Spartanburg Herald/May 7, 1940

New York, May 6—Our park department has been having a small fuss over the conduct of 900,000 tulip bulbs which were presented to the City of New York by the Netherlands government, most of which have failed to tulip this spring. The part department says the bulbs got too hot or too cold on the way over, and the Dutch growers will have it that they were planted improperly. With the world in its present state, this is no time to complicate relations between this country and the Netherlands over such a matter. This is once that your correspondent feels able to help.

The fact of the matter is that tulips aren’t supposed to bloom. That is, your own tulips. Other people’s tulips, yes. Yours, no! If one of your own tulips does bloom, that is just so much gravy. Your own are always planted upside down or the moles get them or the ground was too soggy or too dry or you put them in too early or too late or the frost reached them. It was a pretty hard winter in spots, and if it was the mildest winter in 30 years, why, that was only on the average.

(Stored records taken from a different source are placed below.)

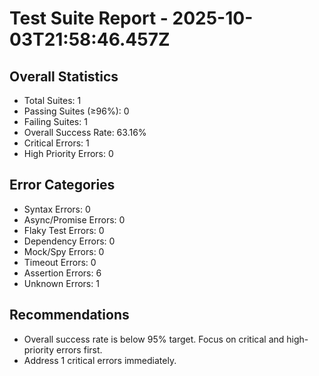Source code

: # Test Suite Report - 2025-10-03T21:58:46.457Z

## Overall Statistics
- Total Suites: 1
- Passing Suites (≥96%): 0
- Failing Suites: 1
- Overall Success Rate: 63.16%
- Critical Errors: 1
- High Priority Errors: 0

## Error Categories
- Syntax Errors: 0
- Async/Promise Errors: 0
- Flaky Test Errors: 0
- Dependency Errors: 0
- Mock/Spy Errors: 0
- Timeout Errors: 0
- Assertion Errors: 6
- Unknown Errors: 1

## Recommendations
- Overall success rate is below 95% target. Focus on critical and high-priority errors first.
- Address 1 critical errors immediately.


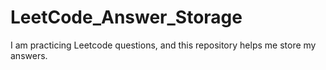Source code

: # LeetCode_Answer_Storage
I am practicing Leetcode questions, and this repository helps me store my answers.
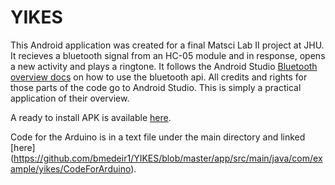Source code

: # YIKES

This Android application was created for a final Matsci Lab II project at JHU. It recieves a bluetooth signal from an HC-05 module and in response, opens a new activity and plays a ringtone. It follows the Android Studio [Bluetooth overview docs](https://developer.android.com/guide/topics/connectivity/bluetooth) on how to use the bluetooth api. All credits and rights for those parts of the code go to Android Studio. This is simply a practical application of their overview.  



A ready to install APK is available [here](https://github.com/bmedeir1/YIKES/tree/master/app/build/outputs/apk/debug).

Code for the Arduino is in a text file under the main directory and linked [here] (https://github.com/bmedeir1/YIKES/blob/master/app/src/main/java/com/example/yikes/CodeForArduino). 
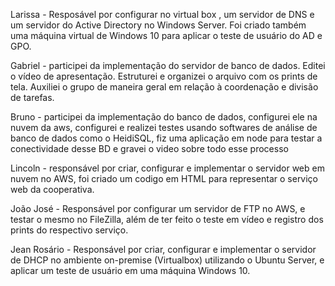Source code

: Larissa - Resposável por configurar no virtual box , um servidor de DNS e um servidor do Active Directory no Windows Server. Foi criado também uma máquina virtual de Windows 10 para aplicar o teste de usuário do AD e GPO.

Gabriel - participei da implementação do servidor de banco de dados. Editei o vídeo de apresentação. Estruturei e organizei o arquivo com os prints de tela. Auxiliei o grupo de maneira geral em relação à coordenação e divisão de tarefas.

Bruno - participei da implementação do banco de dados, configurei ele na nuvem da aws, configurei e realizei testes usando softwares de análise de banco de dados como o HeidiSQL, fiz uma aplicação em node para testar a conectividade desse BD e gravei o video sobre todo esse processo

Lincoln - responsável por criar, configurar e implementar o servidor web em nuvem no AWS, foi criado um codigo em HTML para representar o serviço web da cooperativa.

João José - Responsável por configurar um servidor de FTP no AWS, e testar o mesmo no FileZilla, além de ter feito o teste em vídeo e registro dos prints do respectivo serviço.

Jean Rosário - Responsável por criar, configurar e implementar o servidor de DHCP no ambiente on-premise (Virtualbox) utilizando o Ubuntu Server, e aplicar um teste de usuário em uma máquina Windows 10.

It was mild on the average because there were so many sunny, spring-like days toward the end, and so many lovely Indian summer days right up to Christmas which raised the average temperature. But don’t forget that terrible cold spell along toward the end of January. That was what nipped your tulips. Other people’s tulips were protected by a wall or the lee of a hill or they were covered by a thicker grade of mulch. That stuff you buy to cover tulips.

The tulip is a fairly reliable plant in the sense that you can put it in the ground and feel confident that when spring comes it will just stick up some twisted, greenish-brown leaves and then put out a stem with a little knob on the end which presently just falls over and doesn’t do a damn thing. The Hollanders make an industry of tulips, but not for the blooms. They sell bulbs to the Americans, and they harvest the leaves and sell them to their neighbors, the Germans. Anybody was has ever smoked a German cigar knows what the Germans use the leaves for, just as anybody who has ever smoked a French cigarette knows what the thrifty French do with their hair combings.

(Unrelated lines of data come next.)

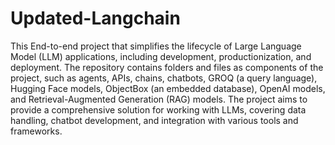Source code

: # Updated-Langchain

This End-to-end project that simplifies the lifecycle of Large Language Model (LLM) applications, including development, productionization, and deployment. The repository contains folders and files as components of the project, such as agents, APIs, chains, chatbots, GROQ (a query language), Hugging Face models, ObjectBox (an embedded database), OpenAI models, and Retrieval-Augmented Generation (RAG) models. The project aims to provide a comprehensive solution for working with LLMs, covering data handling, chatbot development, and integration with various tools and frameworks.

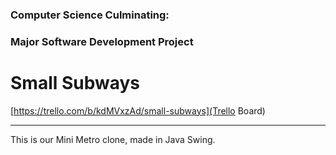### Computer Science Culminating:
### Major Software Development Project

# Small Subways
[https://trello.com/b/kdMVxzAd/small-subways](Trello Board)

---
This is our Mini Metro clone, made in Java Swing.
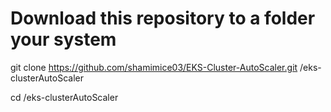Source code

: # Download this repository to a folder  your system 

git clone https://github.com/shamimice03/EKS-Cluster-AutoScaler.git  /eks-clusterAutoScaler

cd /eks-clusterAutoScaler
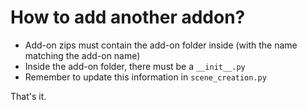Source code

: # How to add another addon?

- Add-on zips must contain the add-on folder inside (with the name matching the add-on name)
- Inside the add-on folder, there must be a `__init__.py`
- Remember to update this information in `scene_creation.py`

That's it.

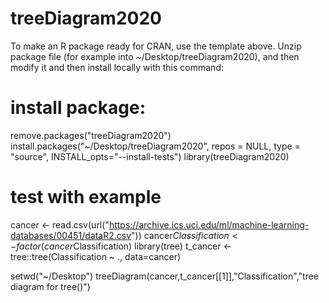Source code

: # treeDiagram2020

To make an R package ready for CRAN, use the template above. 
Unzip package file (for example into ~/Desktop/treeDiagram2020), and then modify it and then install locally with this command: 

# install package:
remove.packages("treeDiagram2020")
install.packages("~/Desktop/treeDiagram2020", repos = NULL, type = "source", INSTALL_opts="--install-tests")
library(treeDiagram2020)
  
# test with example
cancer <- read.csv(url("https://archive.ics.uci.edu/ml/machine-learning-databases/00451/dataR2.csv"))
cancer$Classification <- factor(cancer$Classification)
library(tree)
t_cancer <- tree::tree(Classification ~ ., data=cancer)

setwd("~/Desktop")
treeDiagram(cancer,t_cancer[[1]],"Classification","tree diagram for tree()")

This isn’t the first time that the relations of Holland with another country have been embarrassed by the tulip. There was a period a long time ago when the whole world went crazy over tulip bulbs, which became a medium of gambling or speculation that led to a crash comparable to the relapse of the Florida boom or the panic of 1929. They sold bulbs for as much as $25,000 apiece and companies were formed to buy one bulb.

A book tells of a disastrous incident in which an English sailor, sent ashore to deliver a present from his master to a Dutch merchant and, being given a herring for his trouble, casually filched from the counter an object which he took to be an onion to eat with the herring. It was half gone when the Dutch merchant discovered his loss, and I don’t just remember, but I think the ship owner lost a big lawsuit and the sailor got life. But even so, if the bulb had been planted, the odds are a hundred to one that it would have been put in upside down or the frost or moles or the damp would have got it, or it would have run all to German cigar leaf.

Tulips do not harm. They have their place in the world, but they are not in the habit of blooming any more than a wisteria which your correspondent mentioned a year or so ago, which was bred to a bull wisteria and even subjected to a delicate operation, but finally settled down to life of spinsterhood. It is just an old bag, but we let it hang around. Tulips keep commerce between Holland and other countries, and if you think it is wrong to sell bulbs which do not give tulips, then what would you say about color-movie films which gives hundreds of feet of realistic views of the inside of a coal mine at midnight in the dark of the moon when aimed at tropical scenes in Florida?

These films also cost money, but nobody ever expects them to produce color movies, except now and again a chance shot, just as the tulip, sometimes, unexpectedly gives a tulip.

That is to say, of course, your tulip bulbs and your color films. Other people get blossoms and beautiful shots of the children at the world’s fair, but not you.